Local farmed raised food is undeniably delicious, and sustainable too. Try this Fish, Mash, and Spinach dinner tonight.

Summer food like this fish, mash and spinach…ain’t nothing as good and light and absolutely delicious as summertime food.

This quick and easy pan fried fish, served with a quick smash potatoes and sautéed spinach was a tummy happy meal that pleased everyone in the crowd.

Fresh fish from the clear waters of British Columbia.
Canadian potatoes, boiled and mashed with local farm butter, salt and pepper.

Spinach from Fraser Valley, seared in olive oil, lots of pepper, a dash of salt, and a squish of lemon juice.

Great dish for the Low FODMAP diet, the dish is also completely gluten-free, and pescatarians will love it if they are ok with butter, if not, just substitute the butter for olive oil.

Fish with Mash and Spinach

4 fillets fresh fish, preferably farm-raised salmon, or farm-raised steelhead trout

1 teaspoon fresh ground black pepper

1 teaspoon British Columbia sea salt

1 tablespoon local butter

¼ cup olive oil

in a large skillet, place the fats and lay the fish atop, skin side down. Place the skillet on medium heat and let it slowly cook. The skin will crisp up while the fish is cooking, once the fish looks cooked at about ½ way up, gently flip to the flesh side down and continue cooking until there is no rawness showing. Total cooking time should only be about 10 minutes. Remove and let it rest for a couple of minutes.
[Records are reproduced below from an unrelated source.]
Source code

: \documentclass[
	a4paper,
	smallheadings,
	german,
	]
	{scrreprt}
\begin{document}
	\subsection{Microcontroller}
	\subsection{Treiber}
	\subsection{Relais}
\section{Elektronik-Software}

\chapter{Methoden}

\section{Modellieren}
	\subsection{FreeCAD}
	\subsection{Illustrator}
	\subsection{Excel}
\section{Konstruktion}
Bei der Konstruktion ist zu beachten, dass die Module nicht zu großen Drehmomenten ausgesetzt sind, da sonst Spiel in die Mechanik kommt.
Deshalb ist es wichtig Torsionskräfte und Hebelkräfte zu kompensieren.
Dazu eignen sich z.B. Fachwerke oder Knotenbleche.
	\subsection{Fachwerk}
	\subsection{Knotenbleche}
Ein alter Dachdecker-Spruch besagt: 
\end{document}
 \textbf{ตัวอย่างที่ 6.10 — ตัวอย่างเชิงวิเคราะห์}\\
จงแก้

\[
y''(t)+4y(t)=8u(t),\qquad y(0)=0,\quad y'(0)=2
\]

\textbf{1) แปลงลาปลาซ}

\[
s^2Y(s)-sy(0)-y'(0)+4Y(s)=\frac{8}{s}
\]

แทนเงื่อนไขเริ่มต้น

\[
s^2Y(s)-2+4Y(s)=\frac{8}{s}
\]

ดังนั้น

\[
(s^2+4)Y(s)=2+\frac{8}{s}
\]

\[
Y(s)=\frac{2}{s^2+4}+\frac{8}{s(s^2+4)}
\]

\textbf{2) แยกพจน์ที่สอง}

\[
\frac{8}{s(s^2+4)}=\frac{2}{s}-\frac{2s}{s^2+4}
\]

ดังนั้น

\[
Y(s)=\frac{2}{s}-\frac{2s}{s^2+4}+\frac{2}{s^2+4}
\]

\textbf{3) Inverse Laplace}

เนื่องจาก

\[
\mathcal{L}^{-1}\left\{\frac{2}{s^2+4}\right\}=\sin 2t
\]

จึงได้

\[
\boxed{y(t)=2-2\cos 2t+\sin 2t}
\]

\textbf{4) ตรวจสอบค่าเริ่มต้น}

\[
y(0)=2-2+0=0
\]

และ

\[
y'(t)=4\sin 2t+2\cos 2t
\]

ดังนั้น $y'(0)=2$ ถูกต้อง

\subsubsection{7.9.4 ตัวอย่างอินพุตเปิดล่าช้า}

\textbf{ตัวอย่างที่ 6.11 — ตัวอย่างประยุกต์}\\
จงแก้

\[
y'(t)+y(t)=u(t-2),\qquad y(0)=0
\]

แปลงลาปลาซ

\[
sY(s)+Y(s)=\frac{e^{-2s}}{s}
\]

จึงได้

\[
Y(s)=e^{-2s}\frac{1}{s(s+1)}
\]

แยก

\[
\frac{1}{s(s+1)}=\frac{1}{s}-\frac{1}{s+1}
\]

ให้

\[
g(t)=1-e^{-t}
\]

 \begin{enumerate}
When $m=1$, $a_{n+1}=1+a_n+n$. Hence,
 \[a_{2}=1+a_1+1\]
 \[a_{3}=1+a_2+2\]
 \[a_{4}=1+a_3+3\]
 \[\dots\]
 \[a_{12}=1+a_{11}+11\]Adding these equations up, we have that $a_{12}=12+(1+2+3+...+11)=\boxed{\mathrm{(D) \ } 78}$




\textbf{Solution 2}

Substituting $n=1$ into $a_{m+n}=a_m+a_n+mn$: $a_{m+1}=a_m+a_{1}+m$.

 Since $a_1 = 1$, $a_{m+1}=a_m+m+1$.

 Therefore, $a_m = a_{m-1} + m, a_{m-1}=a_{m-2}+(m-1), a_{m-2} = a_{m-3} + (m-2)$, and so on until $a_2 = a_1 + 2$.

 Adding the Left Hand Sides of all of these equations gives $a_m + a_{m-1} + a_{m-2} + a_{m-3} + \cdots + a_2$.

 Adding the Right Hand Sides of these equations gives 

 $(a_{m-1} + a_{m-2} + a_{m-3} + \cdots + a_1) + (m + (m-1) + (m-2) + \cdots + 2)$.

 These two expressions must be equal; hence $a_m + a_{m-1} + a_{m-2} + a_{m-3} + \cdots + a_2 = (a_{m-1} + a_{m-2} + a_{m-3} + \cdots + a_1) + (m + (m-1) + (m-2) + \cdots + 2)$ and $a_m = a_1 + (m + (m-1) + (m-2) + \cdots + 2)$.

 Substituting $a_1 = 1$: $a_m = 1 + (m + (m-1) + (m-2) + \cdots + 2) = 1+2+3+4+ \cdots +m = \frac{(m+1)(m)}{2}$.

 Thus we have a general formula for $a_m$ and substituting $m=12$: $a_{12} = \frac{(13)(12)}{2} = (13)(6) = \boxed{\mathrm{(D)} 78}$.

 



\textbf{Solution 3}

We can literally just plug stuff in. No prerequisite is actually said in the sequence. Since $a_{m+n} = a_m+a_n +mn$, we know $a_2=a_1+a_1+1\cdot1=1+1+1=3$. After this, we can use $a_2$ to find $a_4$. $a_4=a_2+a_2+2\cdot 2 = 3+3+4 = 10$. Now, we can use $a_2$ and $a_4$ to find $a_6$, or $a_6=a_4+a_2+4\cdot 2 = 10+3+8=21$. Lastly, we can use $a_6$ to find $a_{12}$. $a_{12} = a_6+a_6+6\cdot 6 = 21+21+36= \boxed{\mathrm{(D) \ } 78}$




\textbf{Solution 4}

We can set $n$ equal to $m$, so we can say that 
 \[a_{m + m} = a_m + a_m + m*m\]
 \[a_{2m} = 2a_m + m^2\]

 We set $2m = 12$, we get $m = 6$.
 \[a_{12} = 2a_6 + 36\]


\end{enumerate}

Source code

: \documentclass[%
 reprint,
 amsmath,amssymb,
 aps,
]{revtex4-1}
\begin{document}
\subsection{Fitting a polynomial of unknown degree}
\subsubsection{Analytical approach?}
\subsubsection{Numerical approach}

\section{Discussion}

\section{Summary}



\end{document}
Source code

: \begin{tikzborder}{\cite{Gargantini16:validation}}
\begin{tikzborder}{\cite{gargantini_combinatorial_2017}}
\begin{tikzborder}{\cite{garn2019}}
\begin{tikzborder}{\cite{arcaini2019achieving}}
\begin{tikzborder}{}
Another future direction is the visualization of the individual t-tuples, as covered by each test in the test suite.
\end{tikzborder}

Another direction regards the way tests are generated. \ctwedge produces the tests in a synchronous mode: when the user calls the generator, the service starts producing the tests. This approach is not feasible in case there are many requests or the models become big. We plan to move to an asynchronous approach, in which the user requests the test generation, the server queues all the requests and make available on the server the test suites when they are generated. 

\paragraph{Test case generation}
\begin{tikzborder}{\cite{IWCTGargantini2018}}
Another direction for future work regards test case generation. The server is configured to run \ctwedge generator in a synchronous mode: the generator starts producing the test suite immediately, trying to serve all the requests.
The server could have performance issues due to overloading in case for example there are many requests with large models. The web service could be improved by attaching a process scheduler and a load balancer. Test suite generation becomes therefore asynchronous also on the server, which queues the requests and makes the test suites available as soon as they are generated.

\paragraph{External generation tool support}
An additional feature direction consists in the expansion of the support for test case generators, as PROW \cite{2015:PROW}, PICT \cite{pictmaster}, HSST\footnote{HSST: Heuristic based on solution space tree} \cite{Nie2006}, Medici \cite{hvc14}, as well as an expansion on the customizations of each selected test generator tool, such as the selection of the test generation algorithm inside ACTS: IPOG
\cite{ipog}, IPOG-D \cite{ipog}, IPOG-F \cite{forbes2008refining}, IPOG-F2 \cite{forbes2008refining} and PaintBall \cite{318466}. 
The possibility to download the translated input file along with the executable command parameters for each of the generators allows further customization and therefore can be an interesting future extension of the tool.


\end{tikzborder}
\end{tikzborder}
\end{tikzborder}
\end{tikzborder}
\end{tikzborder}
For the mash – 4 large russet potatoes, boiled, and mashed with 2 tablespoons farm butter, 1/8 cup whole milk, salt and pepper to taste.

For the spinach – 2 large bundles spinach, roughly chopped, place in a pan with 1 tablespoon olive oil, wilt the spinach down. Season with salt, pepper and juice of 1 whole lemon.

Serve the crispy fried fish skin side up on a scoop of mash and a big spoonful of sautéed spinach.

Hope you enjoy this delectable dinner, made with almost 100 percent farmed in B.C. products. That is what I call sustainable in British Columbia.